Desper v. Warner Holding Co.

Citation219 Minn. 607,19 N.W.2d 62
Decision Date04 May 1945
Docket NumberNo. 33956.,33956.
PartiesDESPER v. WARNER HOLDING CO.
CourtSupreme Court of Minnesota (US)

Appeal from Municipal Court of Minneapolis; John A. Weeks, Judge.

Action by Ira A. Desper against the Warner Holding Company to recover penalties and attorneys' fees for exaction of rents exceeding amounts authorized by a maximum rent regulation of the Office of Price Administration. Judgment for plaintiff, and, from an order denying defendant's motion for amended findings or a new trial and to set aside the assessment of damages, defendant appeals.

Affirmed.

R. H. Fryberger and M. R. Keith, both of Minneapolis, for appellant.

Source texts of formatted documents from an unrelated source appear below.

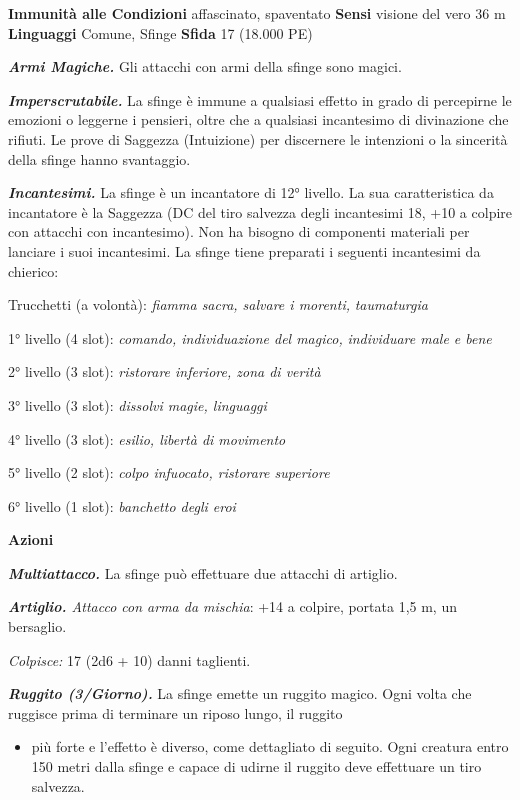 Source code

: \begin{multicols}{2}
\textbf{Immunità alle Condizioni} affascinato, spaventato \textbf{Sensi}
visione del vero 36 m \textbf{Linguaggi} Comune,
Sfinge \textbf{Sfida} 17 (18.000 PE)

\emph{\textbf{Armi Magiche.}} Gli attacchi con armi della sfinge sono
magici.

\emph{\textbf{Imperscrutabile.}} La sfinge è immune a qualsiasi effetto
in grado di percepirne le emozioni o leggerne i pensieri, oltre che a
qualsiasi incantesimo di divinazione che rifiuti. Le prove di Saggezza
(Intuizione) per discernere le intenzioni o la sincerità della sfinge
hanno svantaggio.

\emph{\textbf{Incantesimi.}} La sfinge è un incantatore di 12° livello.
La sua caratteristica da incantatore è la Saggezza (DC del tiro salvezza
degli incantesimi 18, +10 a colpire con attacchi con incantesimo). Non
ha bisogno di componenti materiali per lanciare i suoi incantesimi. La
sfinge tiene preparati i seguenti incantesimi da chierico:

Trucchetti (a volontà): \emph{fiamma sacra, salvare i morenti,}
\emph{taumaturgia}

1° livello (4 slot): \emph{comando, individuazione del magico,}
\emph{individuare male e bene}

2° livello (3 slot): \emph{ristorare inferiore, zona di verità}

3° livello (3 slot): \emph{dissolvi magie, linguaggi}

4° livello (3 slot): \emph{esilio, libertà di movimento}

5° livello (2 slot): \emph{colpo infuocato, ristorare superiore}

6° livello (1 slot): \emph{banchetto degli eroi}


\textbf{Azioni}

\emph{\textbf{Multiattacco.}} La sfinge può effettuare due attacchi di
artiglio.

\emph{\textbf{Artiglio.} Attacco con arma da mischia}: +14 a colpire,
portata 1,5 m, un bersaglio.

\emph{Colpisce:} 17 (2d6 + 10) danni taglienti.

\emph{\textbf{Ruggito (3/Giorno).}} La sfinge emette un ruggito magico.
Ogni volta che ruggisce prima di terminare un riposo lungo, il ruggito


\begin{itemize}
\item
  più forte e l'effetto è diverso, come dettagliato di seguito. Ogni
  creatura entro 150 metri dalla sfinge e capace di udirne il ruggito
  deve effettuare un tiro salvezza.
\end{itemize}



\end{multicols}
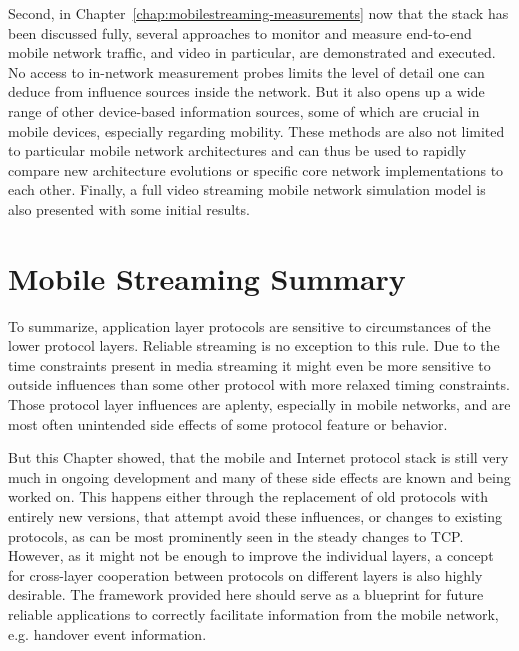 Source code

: Second, in Chapter~\ref{chap:mobilestreaming-measurements} now that the stack has been discussed fully, several approaches to monitor and measure end-to-end mobile network traffic, and video in particular, are demonstrated and executed. No access to in-network measurement probes limits the level of detail one can deduce from influence sources inside the network. But it also opens up a wide range of other device-based information sources, some of which are crucial in mobile devices, especially regarding mobility. These methods are also not limited to particular mobile network architectures and can thus be used to rapidly compare new architecture evolutions or specific core network implementations to each other. Finally, a full video streaming mobile network simulation model is also presented with some initial results.








\section{Mobile Streaming Summary}

To summarize, application layer protocols are sensitive to circumstances of the lower protocol layers. Reliable streaming is no exception to this rule. Due to the time constraints present in media streaming it might even be more sensitive to outside influences than some other protocol with more relaxed timing constraints. Those protocol layer influences are aplenty, especially in mobile networks, and are most often unintended side effects of some protocol feature or behavior.

But this Chapter showed, that the mobile and Internet protocol stack is still very much in ongoing development and many of these side effects are known and being worked on. This happens either through the replacement of old protocols with entirely new versions, that attempt avoid these influences, or changes to existing protocols, as can be most prominently seen in the steady changes to \gls{TCP}. However, as it might not be enough to improve the individual layers, a concept for cross-layer cooperation between protocols on different layers is also highly desirable. The framework provided here should serve as a blueprint for future reliable applications to correctly facilitate information from the mobile network, e.g. handover event information.


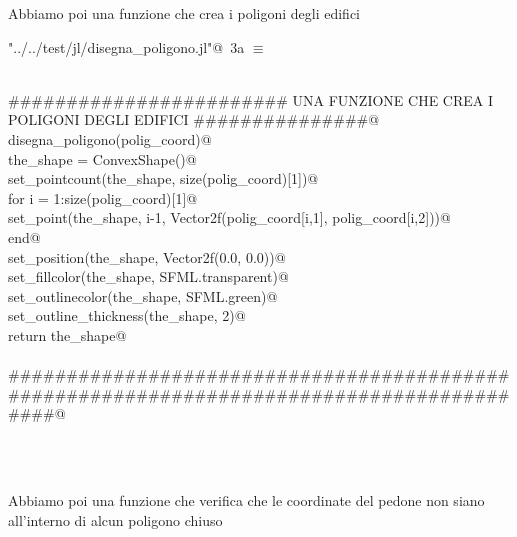 \documentclass[]{article}
\begin{document}
Abbiamo poi una funzione che crea i poligoni degli edifici
\begin{flushleft} \small
\begin{minipage}{\linewidth} \label{scrap4}
\protect{}\verb@"../../test/jl/disegna_poligono.jl"@\nobreak\ {\footnotesize 3a }$\equiv$
\vspace{-1ex}
\begin{list}{}{} \item
\mbox{}\verb@@\\
\mbox{}\verb@######################## UNA FUNZIONE CHE CREA I POLIGONI DEGLI EDIFICI ###############@\\
\mbox{}\verb@function disegna_poligono(polig_coord)@\\
\mbox{}\verb@   the_shape = ConvexShape()@\\
\mbox{}\verb@   set_pointcount(the_shape, size(polig_coord)[1])@\\
\mbox{}\verb@   for i = 1:size(polig_coord)[1]@\\
\mbox{}\verb@      set_point(the_shape, i-1, Vector2f(polig_coord[i,1], polig_coord[i,2]))@\\
\mbox{}\verb@   end@\\
\mbox{}\verb@   set_position(the_shape, Vector2f(0.0, 0.0))@\\
\mbox{}\verb@   set_fillcolor(the_shape, SFML.transparent)@\\
\mbox{}\verb@   set_outlinecolor(the_shape, SFML.green)@\\
\mbox{}\verb@   set_outline_thickness(the_shape, 2)@\\
\mbox{}\verb@   return the_shape@\\
\mbox{}\verb@end@\\
\mbox{}\verb@##########################################################################################@\\
\mbox{}\verb@@\\
\mbox{}\verb@@{\NWsep}
\end{list}
\vspace{-2ex}
\end{minipage}\\[4ex]
\end{flushleft}
Abbiamo poi una funzione che verifica che le coordinate del pedone non siano all'interno di alcun poligono chiuso
\end{document}
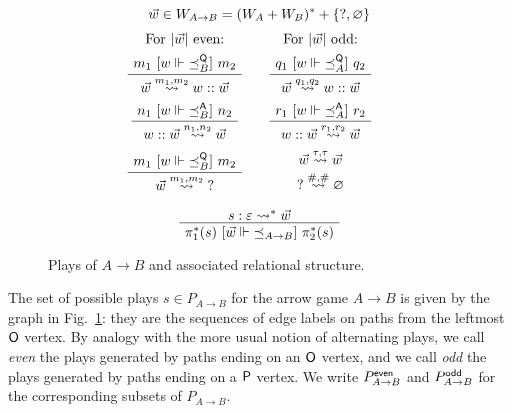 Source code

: \begin{figure}
  \vspace{1em}
  \noindent{}
  \[
    \vec{w} \in W_{A \rightarrow B} = (W_A + W_B)^* + \{ \mathsf{?} , \varnothing\}
  \]
  \vspace{1ex}
  \[
    \begin{array}{c@{\qquad}c@{\qquad}c}
      \text{For $\lvert \vec{w} \rvert$ even:} &
      \text{For $\lvert \vec{w} \rvert$ odd:}
      \\[1ex]
      \AxiomC{$m_1 \ifr{w \Vdash {\preceq}_B^\kw{Q}} m_2$}
      \UnaryInfC{$\vec{w} \stackrel{m_1, m_2}{\leadsto} w :: \vec{w}$}
      \DisplayProof
      &
      \AxiomC{$q_1 \ifr{w \Vdash {\preceq}_A^\kw{Q}} q_2$}
      \UnaryInfC{$\vec{w} \stackrel{q_1, q_2}{\leadsto} w :: \vec{w}$}
      \DisplayProof
      \\[3.3ex]
      \AxiomC{$n_1 \ifr{w \Vdash {\preceq}_B^\kw{A}} n_2$}
      \UnaryInfC{$w :: \vec{w} \stackrel{n_1, n_2}{\leadsto} \vec{w}$}
      \DisplayProof
      &
      \AxiomC{$r_1 \ifr{w \Vdash {\preceq}_A^\kw{A}} r_2$}
      \UnaryInfC{$w :: \vec{w} \stackrel{r_1, r_2}{\leadsto} \vec{w}$}
      \DisplayProof
      \\[3.3ex]
      \AxiomC{$m_1 \ifr{w \Vdash {\preceq}_B^\kw{Q}} m_2$}
      \UnaryInfC{$\vec{w} \stackrel{m_1, m_2}{\leadsto} \kw{?}$}
      \DisplayProof
      &
      \begin{array}{c}
        \vec{w} \stackrel{\tau, \tau}{\leadsto} \vec{w} \\[.5ex]
        \kw{?} \stackrel{\#,\#}{\leadsto} \varnothing
      \end{array}
    \end{array}
  \]

  \vspace{1em}
  \noindent{}
  \[
      \AxiomC{$s : \varepsilon \leadsto^* \vec{w}$}
      \UnaryInfC{$\pi_1^*(s)
         \ifr{\vec{w} \Vdash {\preceq}_{A \rightarrow B}}
         \pi_2^*(s)$}
      \DisplayProof
  \]
  \caption{Plays of $A \rightarrow B$ and associated relational structure.}
  \label{fig:plays}
\end{figure}

The set of possible plays $s \in P_{A \rightarrow B}$ for
the arrow game $A \rightarrow B$
is given by the graph in Fig.~\ref{fig:plays}:
they are the sequences of edge labels
on paths from the leftmost $ \mathsf{O} $ vertex.
By analogy with the more usual notion of alternating plays,
we call \emph{even}
the plays generated by paths ending on an $ \mathsf{O} $ vertex, and
we call \emph{odd}
the plays generated by paths ending on a $ \mathsf{P} $ vertex.
We write $P_{A \rightarrow B}^{ \mathsf{even} }$ and $P_{A \rightarrow B}^{ \mathsf{odd} }$
for the corresponding subsets of $P_{A \rightarrow B}$.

Thomas Tallakson, of Minneapolis for respondent.

Fleming James, Jr., Director, Litigation Division, David London, Chief, Appellate Branch, and Edward H. Hatton, Atty., all of Washington, D. C., Harry E. Witherell, Acting Regional Atty., and Abraham H. Maller, Atty., both of Chicago, Ill., and Harris J. Nuernberg, Dist. Enforcement Atty., of St. Paul, Office of Price Administration, filed a brief for Chester Bowles, Administrator, amicus curiae.

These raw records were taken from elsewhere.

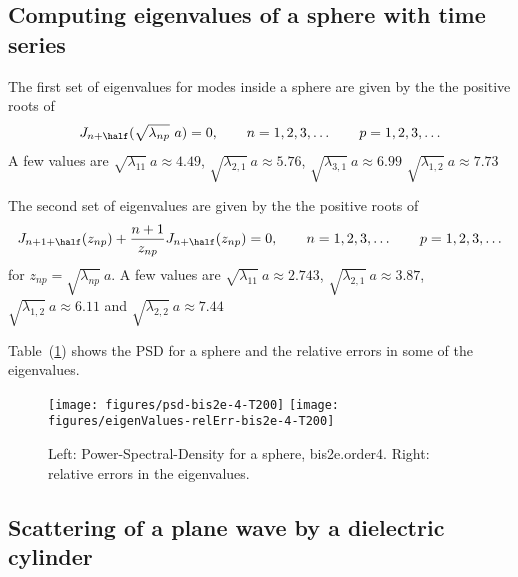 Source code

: \clearpage
\subsection{Computing eigenvalues of a sphere with time series}

The first set of eigenvalues for modes inside a sphere are given by the the positive roots of 
\begin{align*}
  J_{n+\half}(\sqrt{\lambda_{np}}~ a)=0 , \qquad n=1,2,3,\ldots \qquad p=1,2,3,\ldots
\end{align*}
A few values are $\sqrt{\lambda_{11}}~ a \approx 4.49$, $\sqrt{\lambda_{2,1}}~ a \approx 5.76$,
$\sqrt{\lambda_{3,1}}~ a \approx 6.99$ 
$\sqrt{\lambda_{1,2}}~ a \approx 7.73$ 


The second set of eigenvalues are given by the the positive roots of 
\begin{align*}
  J_{n+1+\half}(z_{np})
     + {n+1\over z_{np}}J_{n+\half}(z_{np})=0 , 
                \qquad n=1,2,3,\ldots \qquad p=1,2,3,\ldots
\end{align*}
for $z_{np}=\sqrt{\lambda_{np}}~ a$. 
A few values are $\sqrt{\lambda_{11}}~ a \approx 2.743$, $\sqrt{\lambda_{2,1}}~ a \approx 3.87$,
$\sqrt{\lambda_{1,2}}~ a \approx 6.11$ and $\sqrt{\lambda_{2,2}}~ a \approx 7.44$

Table~(\ref{tab:eigSphere}) shows the PSD for a sphere and the relative errors in 
some of the eigenvalues.

\renewcommand{\figWidth}{.475\linewidth}
\begin{figure}
\begin{center}
\texttt{[image: figures/psd-bis2e-4-T200]}
\texttt{[image: figures/eigenValues-relErr-bis2e-4-T200]}
\end{center}
\caption{Left: Power-Spectral-Density for a sphere, bis2e.order4. Right: relative errors in the eigenvalues.}
\label{tab:eigSphere}
\end{figure}


\clearpage
\subsection{Scattering of a plane wave by a dielectric cylinder}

THOMAS GALLAGHER, Justice.

This is an appeal from an order of the municipal court of Minneapolis denying the motion of defendant, a corporation, for amended findings or a new trial, and to set aside an assessment of damages against it as provided by the Emergency Price Control Act of 1942, § 205(e),1 for eight monthly rental overcharges demanded and received by it from plaintiff, in violation of Maximum Rent Regulation No. 53, issued under § 2 of the act, 50 U.S.C.A.Appendix § 902.2 Judgment was ordered for plaintiff in the sum of $400, $50 for each of the eight monthly violations, plus attorneys' fees of $100 as provided for by the act.

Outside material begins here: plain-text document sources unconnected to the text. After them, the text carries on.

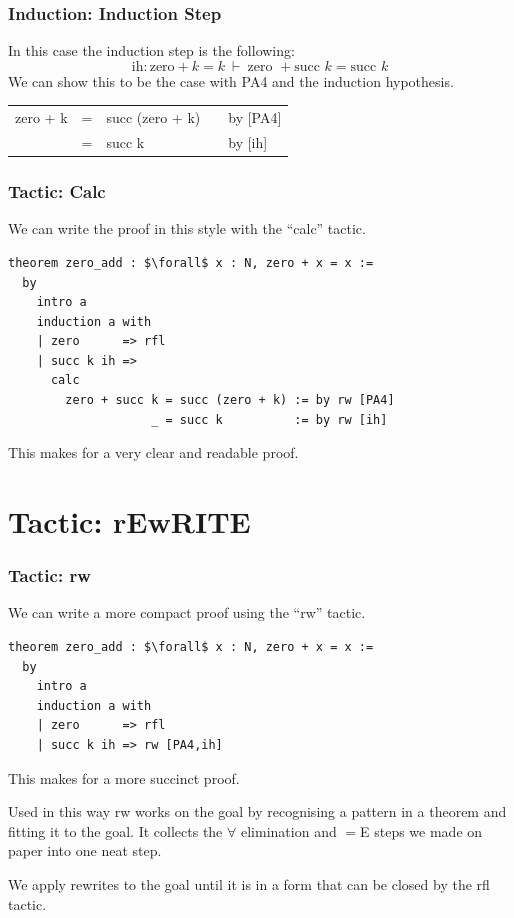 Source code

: \documentclass{beamer}
\theoremstyle{indentDefn} \newtheorem{defn}[]{Definition}
\begin{document}
\begin{frame}
	\frametitle{Induction: Induction Step}
	In this case the induction step is the following:
	$$\text{ih} : \text{zero} + k = k \ \vdash \ \text{zero } + \text{succ } k = \text{succ } k$$	
	We can show this to be the case with PA4 and the induction hypothesis.
	
		\begin{tabular}{r c l c l}
		 zero + \text{succ} k & = & succ (zero + k)  & & by [PA4] \\
		      & = & succ k & & by [ih] 
	\end{tabular}
\end{frame}

\begin{frame}[fragile]
	\frametitle{Tactic: Calc}
	
	We can write the proof in this style with the ``calc'' tactic.
{\footnotesize \begin{lstlisting}
theorem zero_add : $\forall$ x : N, zero + x = x := 
  by
    intro a
    induction a with
    | zero      => rfl
    | succ k ih =>
      calc
        zero + succ k = succ (zero + k) := by rw [PA4]
                    _ = succ k          := by rw [ih]                    
\end{lstlisting}}
This makes for a very clear and readable proof.
\end{frame}

\section{Tactic: rEwRITE}

\begin{frame}[fragile]
	\frametitle{Tactic: rw}
	
	We can write a more compact proof using the ``rw'' tactic.
{\footnotesize \begin{lstlisting}
theorem zero_add : $\forall$ x : N, zero + x = x := 
  by
    intro a
    induction a with
    | zero      => rfl
    | succ k ih => rw [PA4,ih]                   
\end{lstlisting}}
This makes for a more succinct proof. 

Used in this way rw works on the goal by recognising a pattern in a theorem and fitting it to the goal. It collects the $\forall$ elimination and $=$E steps we made on paper into one neat step.

We apply rewrites to the goal until it is in a form that can be closed by the rfl tactic.
\end{frame}
\end{document}
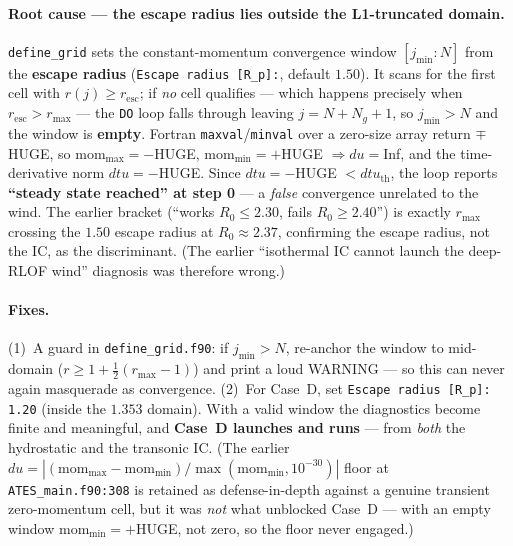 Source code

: \documentclass[english,a4paper]{kiseon_memo}
\begin{document}
\paragraph{Root cause --- the escape radius lies outside the L1-truncated domain.}
\texttt{define\_grid} sets the constant-momentum convergence window \([j_{\min}:N]\)
from the \textbf{escape radius} (\texttt{Escape radius [R\_p]:}, default \(1.50\)). It
scans for the first cell with \(r(j)\ge r_{\mathrm{esc}}\); if \emph{no} cell qualifies
--- which happens precisely when \(r_{\mathrm{esc}}>r_{\max}\) --- the \texttt{DO} loop
falls through leaving \(j=N+N_g+1\), so \(j_{\min}>N\) and the window is \textbf{empty}.
Fortran \texttt{maxval}/\texttt{minval} over a zero-size array return \(\mp\)HUGE, so
\(\mathrm{mom_{max}}=-\)HUGE, \(\mathrm{mom_{min}}=+\)HUGE \(\Rightarrow du=\)Inf, and
the time-derivative norm \(dtu=-\)HUGE. Since \(dtu=-\)HUGE \(<dtu_{\mathrm{th}}\), the
loop reports \textbf{``steady state reached'' at step 0} --- a \emph{false} convergence
unrelated to the wind. The earlier bracket (``works \(R_0\le2.30\), fails
\(R_0\ge2.40\)'') is exactly \(r_{\max}\) crossing the \(1.50\) escape radius at
\(R_0\approx2.37\), confirming the escape radius, not the IC, as the discriminant. (The
earlier ``isothermal IC cannot launch the deep-RLOF wind'' diagnosis was therefore
wrong.)

\paragraph{Fixes.} (1)~A guard in \texttt{define\_grid.f90}: if \(j_{\min}>N\),
re-anchor the window to mid-domain (\(r\ge1+\tfrac12(r_{\max}-1)\)) and print a loud
WARNING --- so this can never again masquerade as convergence. (2)~For Case~D, set
\texttt{Escape radius [R\_p]: 1.20} (inside the \(1.353\) domain). With a valid window
the diagnostics become finite and meaningful, and \textbf{Case~D launches and runs} ---
from \emph{both} the hydrostatic and the transonic IC. (The earlier
\(du=|(\mathrm{mom_{max}}-\mathrm{mom_{min}})/\max(\mathrm{mom_{min}},10^{-30})|\) floor at
\texttt{ATES\_main.f90:308} is retained as defense-in-depth against a genuine transient
zero-momentum cell, but it was \emph{not} what unblocked Case~D --- with an empty window
\(\mathrm{mom_{min}}=+\)HUGE, not zero, so the floor never engaged.)
\end{document}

The facts are as follows: Plaintiff was a tenant and defendant the landlord of certain premises located in the city of Minneapolis. The tenancy began September 1, 1942, at a rental rate of $63.50 per month less a $5 per month discount if paid by the 10th of each month. Maximum Rent Regulation No. 53, hereinbefore referred to, had been issued effective November 1, 1942, and applied to the premises occupied by the tenant and established as a rental ceiling therefor the rental rate prevailing for said apartment on March 1, 1942, which was $52.50 per month. Notwithstanding this, from November 1, 1942, to July 30, 1943, defendant demanded and received a rental of $58.50 per month in violation of such regulation and the Emergency Price Control Act. Defendant contended that because of better furnishings he was entitled to more than the maximum rent, and, further, since the statute involved is penal in nature and of a foreign sovereignty, that it could not be enforced in the Minnesota courts.

The trial disclosed that additional furniture had been moved into the premises, and, further, that defendant had filed a petition for adjustment with the Office of Price Administration seeking to obtain higher rentals, but that the court made findings upholding the act and determining that defendant was guilty of violations thereof.

1. The validity of the Maximum Rent Regulations of the Emergency Price Control Act of 1942 is not in question. Nor can the Minnesota courts pass upon the merits of a petition filed by defendant on July 20, 1943, to obtain an increase, nor upon the order denying such petition made on August 19, 1943, by said administrator. Sections 203 and 204 of the act indicate that Minnesota courts do not have jurisdiction for the determination of these questions. Section 204(d), 50 U.S.C.A.Appendix § 924(d) provides:

"* * * The Emergency Court of Appeals, and the Supreme Court upon review of judgments and orders of the Emergency Court of Appeals, shall have exclusive jurisdiction to determine the validity of any regulation or order issued under section 2, of any price schedule effective in accordance with the provisions of section 206, and of any provision of any such regulation, order, or price schedule. Except as provided in this section, no court, Federal, State, or Territorial, shall have jurisdiction or power to consider the validity of any such regulation, order, or price schedule, or to stay, restrain, enjoin, or set aside, in whole or in part, any provision of this Act authorizing the issuance of such regulations or orders, or making effective any such price schedule, or any provision of any such regulation, order, or price schedule, or to restrain or enjoin the enforcement of any such provision." (Italics supplied.)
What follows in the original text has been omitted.